Djaouida Sehili, sociologue

Réfractaires à la Guerre d’Algérie,1959-1963

par Hadj Hamiani, la Nouvelle République, 24 février 2006

Un travail de mémoire

La loi du 23 février 2005, rappelons-le, dans son article 1, exprime reconnaissance de la nation et contribution nationale en faveur des Français rapatriés : «la nation exprime sa reconnaissance aux femmes et aux hommes qui ont participé à l’œuvre accomplie par la France dans les anciens départements français d’Algérie, du Maroc, de la Tunisie et de l’Indochine ainsi que dans les territoires placés antérieurement sous la souveraineté française.»

Cette loi a provoqué une onde de choc auprès des historiens, intellectuels, chercheurs et autres personnalités du monde politique qu’ils soient algériens ou français, et ce, même après l’intervention du président de la République française M.Jacques Chirac proposant à l’Assemblée nationale la réécriture de cette loi notamment son article 4 stipulant que « Les programmes scolaires reconnaissent le rôle positif de la colonisation.»

A ce sujet, le président français a souligné il y a deux semaines, par rapport aux relations algéro-française, détériorées suite à ladite loi l’importance d’une « relation nouvelle, confiante et durable, qui est dans l’intérêt de tous »2.

« Le passé n’est passé que lorsque l’ont peut s’en passer » dit l’adage. En effet et coïncidence sur coïncidence Erica Fraters a édité son livre sous forme de témoignage en étroite collaboration avec l’ ACNV, Action civique non violente. Livre intitulé, Réfractaires à la guerre d’Algérie, 1959-1963 et sorti au mois de décembre de l’année dernière […] pour dire non à cette loi et « réécrire » à sa façon l’histoire de la guerre d’Algérie qu’elle a vécu en direct.

Mais qui est Erica Fraters ?

En fait c’est un nom qui n’existe pas ! Oui chères lectrices et lecteurs il s’agit tout simplement de l’anagramme du mot réfractaires qui englobe toutes ces femmes avec un grand F et tous ces hommes avec un grand H qui ont décidé de témoigner en faveur de l’histoire de la guerre d’Algérie. Il s’agit là d’une œuvre de mémoire.

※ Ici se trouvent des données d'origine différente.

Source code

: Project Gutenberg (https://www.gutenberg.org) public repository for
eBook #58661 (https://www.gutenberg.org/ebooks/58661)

Les Georges Abadia, Cécile Baudonnel, Amégninore, Josette et Yvon Bel, Anita et André Bernard, Pierre Boisgontier, Nadia pour les uns ou Nicole Cheyrouze pour les autres qui n’est autre que la veuve du moudjahid Hocine Cheyrouze, décédé le 18 juillet 2004 à Alger, Geneviève Coudrais, Philippe Delord et tant d’autres qui ont toujours dit non à la colonisation « positive», et ce, depuis le déclenchement de la guerre de libération nationale qui l’ont d’ailleurs soutenue jusqu’au bout et sont restés debout avec un courage étonnant jusqu’à l’indépendance. Tous ceux-là , ont pris la décision de témoigner par écrit, en juin 2003, lors d’une rencontre sur le Causse Noir face au Larzac, prés de Millau. Soit avant même la promulgation par l’Assemblée nationale de la loi du 23 février 2005. […]

Hadj Hamiani

L’honneur des réfractaires3

Honneur à vous, les insoumis, les déserteurs, les objecteurs, les réfractaires qui avez eu le courage de « résister », de dire non, à la pacification, à la torture, aux répressions, aux camps d’internement, le courage de « désobéir aux ordres », à la loi même, aux violations des droits de l’homme, droits individuels et collectifs, droit à l’autodétermination et à l’indépendance du peuple algérien. Honneur à vous, les insoumis qui avez su, par obéissance à des valeurs essentielles, désobéir aux ordres injustes.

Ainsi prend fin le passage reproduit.